Comme l’explique Amandine Spire, enseignante chercheuse en géographie à l’Université de Paris (UMR CESSMA), spécialiste des questions urbaines et migratoires et membre du comité de pilotage du projet DEFI, cette recherche-action se penche sur “l’étude de la dimension transformatrice du passage de l’activité économique informelle à l’activité formelle de restauration”. “On regarde ce que cela change dans la vie des habitants. On regarde aussi l’accompagnement multidimensionnel (social, juridique…), la collaboration entre les acteurs associatifs, la municipalité, les services de l'État... Ce qui est intéressant c’est que ce projet ramène l’intervention publique auprès de personnes très éloignées de l’État et de ses institutions.

“L’objectif c’est de documenter, d’expliciter les tensions, les ressorts, les non-dits”

 

Concrètement, grâce à une équipe de recherche pluridisciplinaire, des collectes de données sont réalisées par le biais d’observations sur le parvis de la gare, d’entretiens mais aussi d’interviews en binôme avec le cinéaste Olivier Cousin qui documente le projet dans le cadre d’un film sur les Mamas de Grigny… Les entretiens sont menés à la fois avec les femmes, mais aussi plus largement les habitants, les clients du traiteur solidaire, les intervenants sociaux, le personnel de la mairie… Amandine Spire explique : “Nous recueillons la parole des personnes concernées, les parcours migratoires, les conditions de vie… et nous regardons l’écart entre les normes prévues par l’action publique - qui sont nécessaires - et la réalité. Par exemple, le temps de l’action publique ne coïncide pas toujours avec le temps de transition de ces femmes en situation de précarité, en raison de la question de régularisation, d’insertion dans l’emploi, de formation… Par la recherche, on donne à voir ces différences de rythmes. L’objectif c’est de documenter, d’expliciter les tensions, les ressorts, les non-dits aussi, c’est de donner des outils pour faciliter le dialogue entre les acteurs.” La forme que pourront prendre les résultats de cette recherche ira ainsi de l’écriture d’articles ou de rapports académiques dans des revues spécialisées jusqu’à des supports plus ouverts comme le documentaire en cours de réalisation par Olivier Cousin.

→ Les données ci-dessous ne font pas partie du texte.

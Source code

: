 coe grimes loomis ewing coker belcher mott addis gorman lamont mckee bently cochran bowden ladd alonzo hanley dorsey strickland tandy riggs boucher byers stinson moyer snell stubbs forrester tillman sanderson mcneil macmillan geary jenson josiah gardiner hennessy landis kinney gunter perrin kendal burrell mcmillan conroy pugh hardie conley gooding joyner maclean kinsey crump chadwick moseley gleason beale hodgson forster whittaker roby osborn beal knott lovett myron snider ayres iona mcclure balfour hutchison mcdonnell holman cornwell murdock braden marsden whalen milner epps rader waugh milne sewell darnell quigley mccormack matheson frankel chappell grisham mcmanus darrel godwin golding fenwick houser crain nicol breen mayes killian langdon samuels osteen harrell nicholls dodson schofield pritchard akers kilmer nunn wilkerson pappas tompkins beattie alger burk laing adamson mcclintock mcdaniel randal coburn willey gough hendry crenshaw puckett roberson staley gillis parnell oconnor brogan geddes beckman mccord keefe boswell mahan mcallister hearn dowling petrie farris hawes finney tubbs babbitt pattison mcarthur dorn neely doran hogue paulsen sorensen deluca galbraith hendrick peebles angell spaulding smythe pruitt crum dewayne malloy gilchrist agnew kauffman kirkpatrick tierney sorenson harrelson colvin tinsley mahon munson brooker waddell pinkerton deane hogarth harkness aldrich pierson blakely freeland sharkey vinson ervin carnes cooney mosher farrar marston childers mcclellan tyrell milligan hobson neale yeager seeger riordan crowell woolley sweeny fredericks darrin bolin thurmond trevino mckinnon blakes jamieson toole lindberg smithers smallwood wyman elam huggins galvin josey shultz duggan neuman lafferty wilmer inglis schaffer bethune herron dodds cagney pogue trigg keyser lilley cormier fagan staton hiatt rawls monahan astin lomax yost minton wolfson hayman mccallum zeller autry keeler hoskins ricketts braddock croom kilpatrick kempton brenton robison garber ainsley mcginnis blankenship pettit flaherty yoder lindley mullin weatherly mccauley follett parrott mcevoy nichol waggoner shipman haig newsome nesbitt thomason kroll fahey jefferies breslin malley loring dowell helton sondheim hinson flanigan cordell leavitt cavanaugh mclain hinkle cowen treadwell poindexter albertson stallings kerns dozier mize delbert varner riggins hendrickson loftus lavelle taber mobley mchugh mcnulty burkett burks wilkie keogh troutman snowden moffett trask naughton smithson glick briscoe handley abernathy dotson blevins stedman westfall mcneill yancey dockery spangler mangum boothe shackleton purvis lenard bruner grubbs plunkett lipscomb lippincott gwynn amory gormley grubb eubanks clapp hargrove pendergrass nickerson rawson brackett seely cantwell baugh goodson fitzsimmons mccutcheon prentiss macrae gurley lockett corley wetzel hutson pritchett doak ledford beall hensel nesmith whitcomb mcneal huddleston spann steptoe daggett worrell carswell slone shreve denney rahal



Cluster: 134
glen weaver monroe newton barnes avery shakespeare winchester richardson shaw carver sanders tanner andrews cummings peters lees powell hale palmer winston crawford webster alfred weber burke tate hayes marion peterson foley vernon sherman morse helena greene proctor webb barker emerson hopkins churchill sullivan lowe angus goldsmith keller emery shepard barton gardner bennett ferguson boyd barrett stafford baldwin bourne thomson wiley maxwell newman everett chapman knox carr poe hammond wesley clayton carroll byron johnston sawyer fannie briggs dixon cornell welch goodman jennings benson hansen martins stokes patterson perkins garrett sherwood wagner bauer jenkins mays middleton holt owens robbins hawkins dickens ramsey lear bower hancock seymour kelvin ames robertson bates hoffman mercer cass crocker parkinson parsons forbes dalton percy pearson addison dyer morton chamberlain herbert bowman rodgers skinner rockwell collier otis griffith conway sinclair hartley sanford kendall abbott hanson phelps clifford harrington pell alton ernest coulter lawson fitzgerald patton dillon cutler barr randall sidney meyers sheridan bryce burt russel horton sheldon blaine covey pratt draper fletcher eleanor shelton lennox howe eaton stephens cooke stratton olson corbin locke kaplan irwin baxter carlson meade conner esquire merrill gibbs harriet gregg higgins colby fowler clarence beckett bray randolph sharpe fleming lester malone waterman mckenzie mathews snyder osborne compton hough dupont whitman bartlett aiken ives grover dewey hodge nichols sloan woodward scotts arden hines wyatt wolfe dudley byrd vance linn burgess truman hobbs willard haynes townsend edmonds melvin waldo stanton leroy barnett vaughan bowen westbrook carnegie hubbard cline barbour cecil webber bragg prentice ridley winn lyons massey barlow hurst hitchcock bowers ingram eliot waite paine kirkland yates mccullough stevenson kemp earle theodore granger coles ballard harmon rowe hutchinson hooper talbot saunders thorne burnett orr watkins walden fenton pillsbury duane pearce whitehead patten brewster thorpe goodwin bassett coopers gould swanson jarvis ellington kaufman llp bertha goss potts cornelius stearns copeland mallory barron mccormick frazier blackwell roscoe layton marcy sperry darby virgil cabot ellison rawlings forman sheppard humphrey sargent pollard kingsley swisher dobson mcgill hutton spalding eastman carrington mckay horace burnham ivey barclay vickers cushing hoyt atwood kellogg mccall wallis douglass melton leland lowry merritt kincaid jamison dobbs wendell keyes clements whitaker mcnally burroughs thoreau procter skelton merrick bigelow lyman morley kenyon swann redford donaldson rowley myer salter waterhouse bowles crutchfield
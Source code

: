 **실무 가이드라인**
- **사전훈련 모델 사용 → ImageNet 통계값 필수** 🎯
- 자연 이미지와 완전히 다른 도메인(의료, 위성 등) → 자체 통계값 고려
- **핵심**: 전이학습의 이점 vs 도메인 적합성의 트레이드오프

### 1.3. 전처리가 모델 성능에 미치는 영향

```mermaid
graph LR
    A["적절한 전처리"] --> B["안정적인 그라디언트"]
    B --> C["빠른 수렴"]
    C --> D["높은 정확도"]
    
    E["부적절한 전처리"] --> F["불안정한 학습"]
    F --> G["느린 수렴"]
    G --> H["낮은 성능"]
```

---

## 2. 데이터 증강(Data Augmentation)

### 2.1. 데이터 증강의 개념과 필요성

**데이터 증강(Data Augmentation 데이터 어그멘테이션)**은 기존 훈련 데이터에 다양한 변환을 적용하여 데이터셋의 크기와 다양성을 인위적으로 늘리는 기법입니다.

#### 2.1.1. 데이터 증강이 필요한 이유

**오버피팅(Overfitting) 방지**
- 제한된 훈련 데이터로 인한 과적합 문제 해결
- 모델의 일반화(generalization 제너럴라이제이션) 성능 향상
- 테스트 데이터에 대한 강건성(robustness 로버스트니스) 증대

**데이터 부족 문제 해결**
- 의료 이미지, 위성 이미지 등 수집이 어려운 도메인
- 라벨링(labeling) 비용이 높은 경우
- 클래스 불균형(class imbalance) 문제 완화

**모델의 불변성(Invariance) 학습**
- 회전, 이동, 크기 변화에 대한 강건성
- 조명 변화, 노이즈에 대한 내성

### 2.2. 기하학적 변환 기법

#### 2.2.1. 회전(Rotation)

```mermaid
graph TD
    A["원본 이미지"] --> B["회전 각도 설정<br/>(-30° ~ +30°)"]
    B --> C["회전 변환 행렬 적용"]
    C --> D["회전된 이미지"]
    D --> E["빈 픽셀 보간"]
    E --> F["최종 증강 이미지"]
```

“L’idée c’est aussi d’essaimer et de faire gagner du temps à d’autres acteurs, d’autres initiatives.”

 

Pour Roberta Bocca : “ce travail de recherche est complémentaire de l’action, pour produire quelque chose qui va au-delà d’un projet qui concerne une douzaine de femmes. La recherche-action permet de partir du terrain pour structurer des idées théoriques. Elle offre aussi de la visibilité à une activité ponctuelle circonscrite à un quartier qu’il serait difficile de regarder avec du recul autrement. Tout cela doit permettre au final de faire des préconisations pour les politiques publiques des quartiers prioritaires de la ville. L’idée c’est aussi d’essaimer et de faire gagner du temps à d’autres acteurs, d’autres initiatives. C’est une façon de capitaliser sur ce qui a été fait.

Tout comme elle l’a fait en se basant sur les compétences culinaires des Mamas de Grigny, l’association GRDR réfléchit d’ailleurs déjà à utiliser une approche similaire pour d’autres populations en situation de précarité et qui pourrait répondre aux besoins d’emplois non pourvus, par exemple dans le domaine agricole en Ile-de-France. « On travaille avec la coopérative agricole « Les champs des possibles » et on se dit qu’il y a quelque chose à faire dans d’autres secteurs en partant de cette dimension métier et des compétences des individus », précise Jonathan Stebig.

En résumé, le processus de recherche-action met en route une mécanique vertueuse : l’action nourrit la recherche qui elle-même va pouvoir bénéficier aux acteurs de terrain.